El otro día, mientras admiraba la lenta mutación del follaje de mi ciprés de los pantanos, ahora con sus raíces por completo hundidas en el agua, luego de las lluvias bíblicas de mediados de mayo, me pregunté una de esas cosas que el simplificador serial despacha con un gesto de suficiencia y un mohín de desprecio. ¿Por qué cambian de color las hojas en otoño? ¿Por qué esos colores y no otros? La naturaleza no tiene mucho presupuesto y por lo tanto no da un solo paso sin razón. La vida está delicadamente entretejida, y cada bacteria, cada sequoia, cada hoja de menta, cada molécula y cada marea son engranajes de una relojería cósmica perfecta. Perfecta e inapelable.
Regresé a mi estudio con las imágenes de mis bondadosos fresnos, que ahora ya han perdido las hojas, las de un liquidámbar encendido y altísimo que se pavonea cerca, y las de mis dos vides, que son tan desmañadas (a lo mejor por pudor, claro) para deshacerse de sus hojas. Y me puse a investigar.
Por supuesto que el festivo marchitarse de algunas especies de árboles no es gratuito. Un paper de Simcha Lev-Yadun, del Departamento de Biología y Medioambiente de la Facultad de Ciencias Naturales de la Universidad de Haifa en Tivon, Israel, dedica 36 páginas a revisar todas las teorías que los botánicos han planteado para explicar no solo el fenómeno, sino también el hecho de que algunas regiones del mundo exponen más abundancia de ciertos tonos que de otros.

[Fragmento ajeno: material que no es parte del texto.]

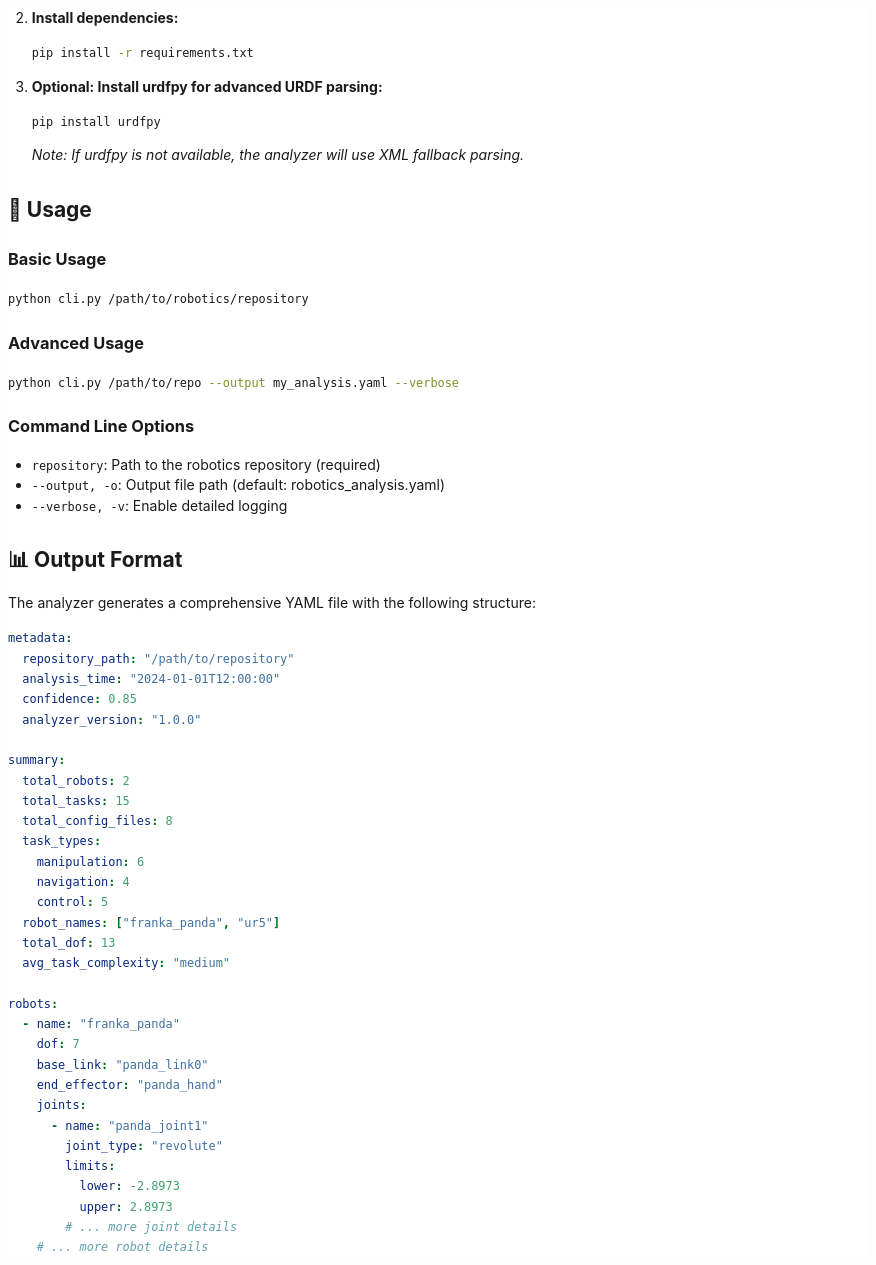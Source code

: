 2. **Install dependencies:**
   ```bash
   pip install -r requirements.txt
   ```

3. **Optional: Install urdfpy for advanced URDF parsing:**
   ```bash
   pip install urdfpy
   ```
   *Note: If urdfpy is not available, the analyzer will use XML fallback parsing.*

## 🎯 Usage

### Basic Usage
```bash
python cli.py /path/to/robotics/repository
```

### Advanced Usage
```bash
python cli.py /path/to/repo --output my_analysis.yaml --verbose
```

### Command Line Options
- `repository`: Path to the robotics repository (required)
- `--output, -o`: Output file path (default: robotics_analysis.yaml)
- `--verbose, -v`: Enable detailed logging

## 📊 Output Format

The analyzer generates a comprehensive YAML file with the following structure:

```yaml
metadata:
  repository_path: "/path/to/repository"
  analysis_time: "2024-01-01T12:00:00"
  confidence: 0.85
  analyzer_version: "1.0.0"

summary:
  total_robots: 2
  total_tasks: 15
  total_config_files: 8
  task_types:
    manipulation: 6
    navigation: 4
    control: 5
  robot_names: ["franka_panda", "ur5"]
  total_dof: 13
  avg_task_complexity: "medium"

robots:
  - name: "franka_panda"
    dof: 7
    base_link: "panda_link0"
    end_effector: "panda_hand"
    joints:
      - name: "panda_joint1"
        joint_type: "revolute"
        limits:
          lower: -2.8973
          upper: 2.8973
        # ... more joint details
    # ... more robot details

```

Más aún, no existe un consenso sobre por qué la naturaleza evolucionó en esta colorida dirección y por qué algunas especies se tornan amarillas y otras rojas u ocres; incluso las hay que no pierden el verde (el aliso común, por ejemplo). Pero a falta de un consenso hay un debate, que siempre es mejor. Aparte de lo obvio (reciclar la clorofila), las teorías explican el cambio de color como una defensa de los árboles frente a los herbívoros, los insectos y el estrés oxidativo. El clima y la topografía han tenido asimismo su efecto, y, como es usual, la naturaleza se tomó su tiempo. Solo la fragmentación del supercontinente Pangea llevó 100 millones de años.
En todo caso, luego de leer esas 30 páginas (seis son de notas bibliográficas), me di cuenta de que muchas de nuestras insensatas batallas culturales se cancelarían si nos diéramos cuenta de que vivimos en un planeta donde nada es porque sí. Y advertí también que ningún fenómeno natural es simple y fácil de despachar, con un gesto de suficiencia y un mohín de desprecio. Por eso las preguntas incomodan tanto.